Also known as: knee taps, standing knee taps, knee touch drill, high knee touch

What is High knee taps?

High knee taps are a bodyweight warm-up where you lift knees to touch hands at stomach height, targeting the core and calves. This easy-level drill boosts coordination, hip flexor mobility and heart rate - ideal for beginners when performed with controlled form.


How to Do High knee taps

  1. Start upright: Stand tall with feet hip-width, hands resting lightly at stomach level, shoulders relaxed and core engaged to protect your lower back.
  2. Drive one knee: Lift your right knee toward your hands, aiming to tap the lower palm with the kneecap; keep the torso upright and hips slightly hinged.
  3. Alternate quickly: Lower that knee and drive the opposite knee up in a controlled rhythmic motion; maintain steady breathing and a consistent tempo.
  4. Maintain form: Keep chest lifted and core braced, land softly on the balls of your feet to reduce impact; avoid leaning back or rounding forward.
  5. Modify or progress: Slow the tempo or march for lower impact; to progress increase speed, knee height, or add light ankle resistance with caution.

Muscle Groups

Calves, Core


Description

In high knee taps, stand with your hands positioned at your stomach. Lift your knees upward, aiming to touch them to your hands alternately in a rapid motion. This exercise targets the abdominal muscles and improves coordination and agility.
Movement Group: Warm-Up
Equipment: None (bodyweight only)

Progressions and Regressions

None


Frequently Asked Questions

What are the benefits of high knee taps?

High knee taps increase heart rate, improve coordination, and strengthen the core and calves. They also enhance hip flexor mobility and serve as a low-equipment warm-up before more intense workouts.

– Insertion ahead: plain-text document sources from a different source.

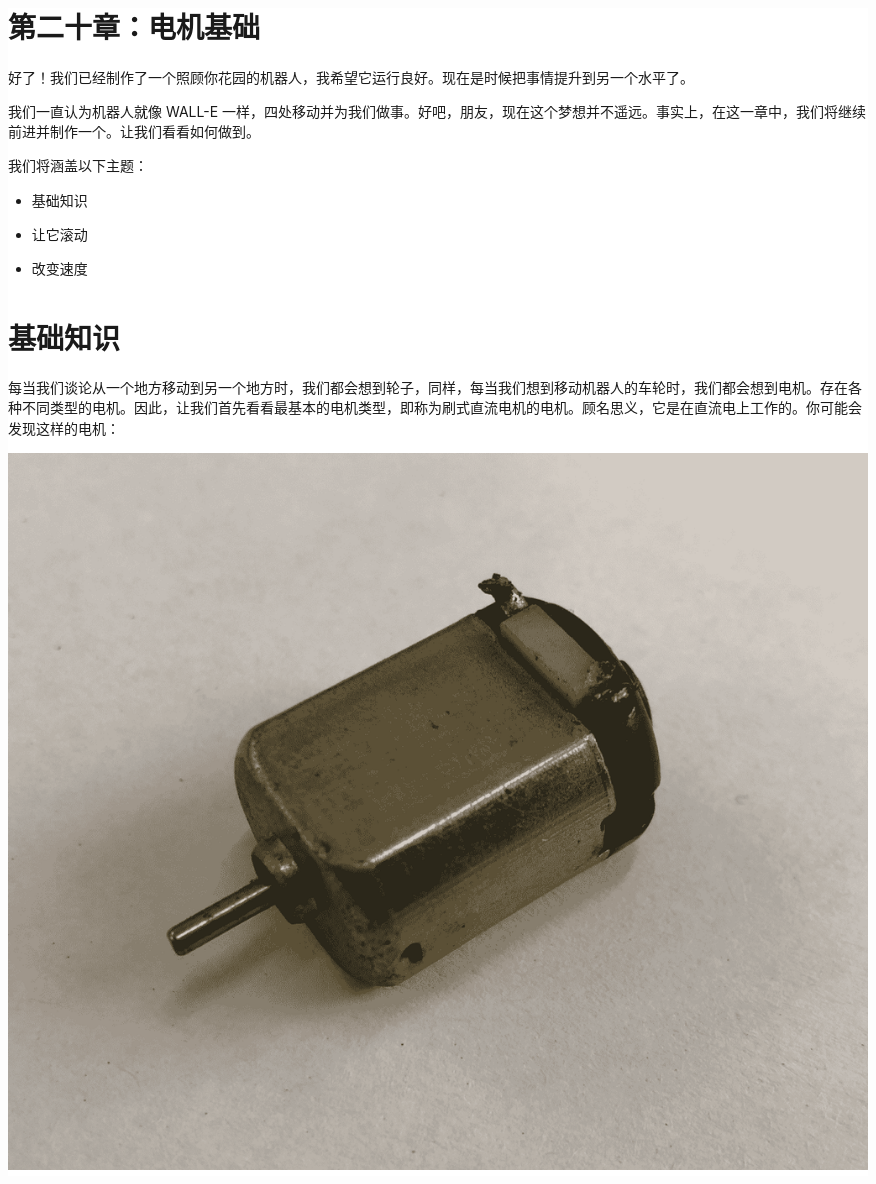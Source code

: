 # 第二十章：电机基础

好了！我们已经制作了一个照顾你花园的机器人，我希望它运行良好。现在是时候把事情提升到另一个水平了。

我们一直认为机器人就像 WALL-E 一样，四处移动并为我们做事。好吧，朋友，现在这个梦想并不遥远。事实上，在这一章中，我们将继续前进并制作一个。让我们看看如何做到。

我们将涵盖以下主题：

+   基础知识

+   让它滚动

+   改变速度

# 基础知识

每当我们谈论从一个地方移动到另一个地方时，我们都会想到轮子，同样，每当我们想到移动机器人的车轮时，我们都会想到电机。存在各种不同类型的电机。因此，让我们首先看看最基本的电机类型，即称为刷式直流电机的电机。顾名思义，它是在直流电上工作的。你可能会发现这样的电机：

![](img/26c23b65-5462-4425-8a43-2fb80b68f11b.png)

What common mistakes should I avoid?

Common mistakes include leaning back, using upper-body momentum, tapping too low, and not bracing the core. These reduce effectiveness and risk lower-back strain—focus on controlled knee height and posture.

How can I progress or regress this exercise?

Regress by marching slowly or reducing range of motion. Progress by increasing speed, knee height, duration, or adding light ankle weights. For cardio focus, combine with other dynamic drills.